I find it more than difficult at times to live with the awareness that millions of fibromyalgia patients spend their lives suffering needlessly. But I find some solace in a famous statement by physicist Max Planck, the founder of quantum theory: "A new scientific truth does not triumph by convincing its opponents and making them see the light, but rather because its opponents eventually die, and a new generation grows up that is familiar with it."

And happily, a new generation appears to me to be sprouting in the field of fibromyalgia. At this time, Ian R. Carroll, MD at Stanford University School of Medicine is conducting a study of T3 for fibromyalgia patients. The title of his study is, "T3 for Fibromyalgia: a Pilot Double-blind Non-randomized Clinical Trial." I have no idea yet how this study will unfold. No research team I am aware other than mine has extensive research and clinical experience in  treating fibromyalgia patients effectively with T3. But Dr. Carroll was unaware of my research team and our work until recently, when I learned of his study and sent him a copy of my book The Metabolic Treatment of Fibromyalgia. As his pilot study nears its end, he and I have just begun to correspond.

With no intent of malice, but only the hope of seeing the relief of untold and unnecessary human suffering, I am impatient for the passing of that generation of closed-minded fibromyalgia researchers. Before much more time passes, I hope to see a new and enlightened generation of researchers and clinicians that declines to assign the label "fibromyalgia" to people with chronic widespread pain and simply treats them effectively for their hypothyroidism or thyroid hormone resistance. In the mean time, if the case we republish today leads to even one patient's pain relief tomorrow, I will pleased indeed that I wrote the report fifteen years ago.

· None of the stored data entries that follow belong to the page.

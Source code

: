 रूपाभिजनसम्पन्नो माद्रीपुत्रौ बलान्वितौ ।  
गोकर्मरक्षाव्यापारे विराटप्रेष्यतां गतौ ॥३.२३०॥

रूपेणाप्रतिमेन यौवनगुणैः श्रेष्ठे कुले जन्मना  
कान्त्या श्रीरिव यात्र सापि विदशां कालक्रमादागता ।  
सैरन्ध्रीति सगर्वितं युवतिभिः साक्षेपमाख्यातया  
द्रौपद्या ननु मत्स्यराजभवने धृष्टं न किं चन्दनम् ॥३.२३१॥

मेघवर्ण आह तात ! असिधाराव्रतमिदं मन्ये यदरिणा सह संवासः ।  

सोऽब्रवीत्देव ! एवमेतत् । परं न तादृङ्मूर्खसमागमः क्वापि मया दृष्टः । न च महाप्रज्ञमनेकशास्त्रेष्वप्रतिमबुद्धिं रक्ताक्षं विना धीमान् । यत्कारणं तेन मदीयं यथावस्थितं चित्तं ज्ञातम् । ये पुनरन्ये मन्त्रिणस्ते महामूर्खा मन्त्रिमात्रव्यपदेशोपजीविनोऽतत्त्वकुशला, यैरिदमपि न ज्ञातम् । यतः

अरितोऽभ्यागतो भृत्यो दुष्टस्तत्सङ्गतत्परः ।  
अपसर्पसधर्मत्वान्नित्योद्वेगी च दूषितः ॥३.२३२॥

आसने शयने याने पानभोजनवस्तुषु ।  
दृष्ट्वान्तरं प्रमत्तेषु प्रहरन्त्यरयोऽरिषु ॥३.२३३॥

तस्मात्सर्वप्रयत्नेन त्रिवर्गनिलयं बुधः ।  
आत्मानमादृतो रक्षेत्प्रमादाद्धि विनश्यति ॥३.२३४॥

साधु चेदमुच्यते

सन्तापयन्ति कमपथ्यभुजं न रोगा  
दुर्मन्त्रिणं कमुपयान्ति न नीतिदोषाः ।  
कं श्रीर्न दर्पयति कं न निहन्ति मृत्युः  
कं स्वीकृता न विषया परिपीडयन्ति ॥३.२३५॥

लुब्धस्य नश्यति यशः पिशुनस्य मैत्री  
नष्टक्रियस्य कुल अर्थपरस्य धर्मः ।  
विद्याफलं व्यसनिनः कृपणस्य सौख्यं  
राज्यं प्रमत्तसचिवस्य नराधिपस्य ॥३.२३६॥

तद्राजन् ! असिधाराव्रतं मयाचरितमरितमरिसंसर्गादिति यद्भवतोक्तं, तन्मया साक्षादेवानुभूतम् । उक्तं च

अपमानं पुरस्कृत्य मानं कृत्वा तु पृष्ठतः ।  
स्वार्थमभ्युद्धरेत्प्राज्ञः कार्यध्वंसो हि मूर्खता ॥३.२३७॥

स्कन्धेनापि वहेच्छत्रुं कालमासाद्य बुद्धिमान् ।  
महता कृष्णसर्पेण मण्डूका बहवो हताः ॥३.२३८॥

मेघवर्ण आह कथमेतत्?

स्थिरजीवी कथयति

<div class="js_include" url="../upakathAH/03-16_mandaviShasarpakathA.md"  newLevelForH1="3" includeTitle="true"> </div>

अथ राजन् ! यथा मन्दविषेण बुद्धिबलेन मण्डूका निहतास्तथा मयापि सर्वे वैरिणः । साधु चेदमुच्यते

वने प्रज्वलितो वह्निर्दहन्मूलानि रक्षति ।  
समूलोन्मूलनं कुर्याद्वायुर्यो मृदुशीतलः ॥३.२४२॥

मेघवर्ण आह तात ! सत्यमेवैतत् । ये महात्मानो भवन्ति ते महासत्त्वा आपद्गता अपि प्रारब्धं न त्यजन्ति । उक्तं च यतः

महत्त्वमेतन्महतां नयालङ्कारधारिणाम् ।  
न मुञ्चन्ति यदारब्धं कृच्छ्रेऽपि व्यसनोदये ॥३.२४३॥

Original Abstract. The main purpose of this case report is to illustrate a clinical observation common to me: that fibromyalgia patients with central hypothyroidism who fail to benefit from T4 or desiccated thyroid completely recover when they switch to T3. Changing status in the patient was evaluated in three ways: a psychiatrist used a depression inventory, a physical therapist performed functional musculoskeletal assessments, and I performed algometer tender point exams and monitored symptoms. I hope the description of the management of this case provides a protocol that other clinicians will use with fibromyalgia patients similar to the one who is the subject of this report.

Key Words. Algometry • Desiccated thyroid • Fibromyalgia • Hypothyroidism • T3 • T4 • TSH

 

Lowe, J.C.: T3-Induced recovery from fibromyalgia by a hypothyroid patient resistant to
T4 and desiccated thyroid. Thyroid Science, 5(6):1-7, 2010.